CEPH Deployment and Concepts

Ceph is an open-source, distributed storage system designed to provide high performance, reliability, and scalability. It supports object, block, and file storage in a unified platform, though not all storage types are available out of the box (more on that later) [Link] [Link].

Ceph differs from the traditional model of large (usually proprietary) storage appliances and the Client-Server architecture by leveraging Layer 3 networks to implement a Client-Cluster model instead.

Unlike ZFS and NFS, which are centralized and contained within a single appliance, Ceph coordinates between multiple devices and nodes. While Ceph is POSIX compliant, NFS is not fully compliant, though it handles most workloads without issue.

Core concepts and nomenclature:

Refer to the official documentation for more details [Link].

OSD
- Object Storage Device
  - Each discrete HDD or SSD.
- Object Storage Daemon
  - A process that manages the Object Storage Device.
- This is where data is actually stored.
MON
- Monitors OSDs and controls authentication.
RADOS
- Manages OSDs.
LIBRADOS
- LIBRADOS APIs are the native interface for communicating directly with RADOS.
- Client applications must use LIBRADOS libraries [Link].
GATEWAY
- Exports Ceph as iSCSI, SMB, NFS, S3, etc. using LIBRADOS under the hood.
- Client applications are unaware that Ceph is running behind the scenes.
RBD
- RADOS Block Devices.
MDS
- Metadata Services for the Ceph File System (not used by Block Devices or Object Store).
- Offloads OSDs from the task of indexing file metadata.

How is data allocated?

Pool
- Each Pool is mapped to a group of disks.
  - Replicated – defines the number of replicas/copies of each object, similar to RAID 1.
    - A replica count of 3 means 200% overhead.
  - Erasure Coding – stripes the data and creates encoded redundancy parity. Redundancy of 1 and 2 are equivalent to RAID 5 and 6, respectively.
    - A 4-stripe with parity of 2 is called 4+2, and results in 50% overhead.
    - Storage efficiency comes at the cost of CPU overhead.
PG
- Placement Groups are mapped to OSDs.
- The general rule of thumb from Ceph documentation is approximately 100 PGs per OSD.
- Starting with Nautilus, PGs can be merged or split, enabling the PG auto-scaler (recommended).
Objects
- By default, objects are 4 MB fragments of data sets (e.g., files, block devices, etc.).

So, Files are split into Objects, which are sent to a PG (within a Pool) to be distributed across its OSDs.

KVM virtualization uses the RBD library for direct communication with OSDs and MONs.
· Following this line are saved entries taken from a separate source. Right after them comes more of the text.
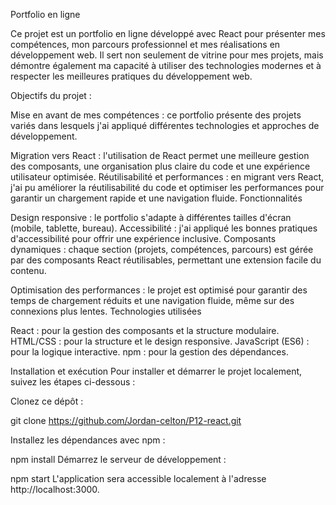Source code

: Portfolio en ligne

Ce projet est un portfolio en ligne développé avec React pour présenter mes compétences, mon parcours professionnel et mes réalisations en développement web. Il sert non seulement de vitrine pour mes projets, mais démontre également ma capacité à utiliser des technologies modernes et à respecter les meilleures pratiques du développement web.

Objectifs du projet :

Mise en avant de mes compétences : ce portfolio présente des projets variés dans lesquels j'ai appliqué différentes technologies et approches de développement.

Migration vers React : l'utilisation de React permet une meilleure gestion des composants, une organisation plus claire du code et une expérience utilisateur optimisée.
Réutilisabilité et performances : en migrant vers React, j'ai pu améliorer la réutilisabilité du code et optimiser les performances pour garantir un chargement rapide et une navigation fluide.
Fonctionnalités

Design responsive : le portfolio s'adapte à différentes tailles d'écran (mobile, tablette, bureau).
Accessibilité : j'ai appliqué les bonnes pratiques d'accessibilité pour offrir une expérience inclusive.
Composants dynamiques : chaque section (projets, compétences, parcours) est gérée par des composants React réutilisables, permettant une extension facile du contenu.

Optimisation des performances : le projet est optimisé pour garantir des temps de chargement réduits et une navigation fluide, même sur des connexions plus lentes.
Technologies utilisées

React : pour la gestion des composants et la structure modulaire.
HTML/CSS : pour la structure et le design responsive.
JavaScript (ES6) : pour la logique interactive.
npm : pour la gestion des dépendances.

Installation et exécution
Pour installer et démarrer le projet localement, suivez les étapes ci-dessous :

Clonez ce dépôt :

git clone https://github.com/Jordan-celton/P12-react.git

Installez les dépendances avec npm :

npm install
Démarrez le serveur de développement :

npm start
L'application sera accessible localement à l'adresse http://localhost:3000.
When using LIBRADOS, client applications can fetch the Cluster Map from the MONs and communicate directly with the OSDs responsible for the data.

FACTS OF CEPH

When a Pool reaches 85% capacity, a warning is raised.

If utilization reaches 90%, the volume becomes read-only until additional OSDs are added.

If an OSD Daemon stops communicating with its peers, it takes 5 minutes for the quorum to consider it offline. Only then does self-healing begin, with no human intervention required.

For data consistency, a client write is only acknowledged once all copies have been written. The client sends data to a single OSD over the Public Network, and that OSD is responsible for replicating it to the other OSDs over the Internal Network.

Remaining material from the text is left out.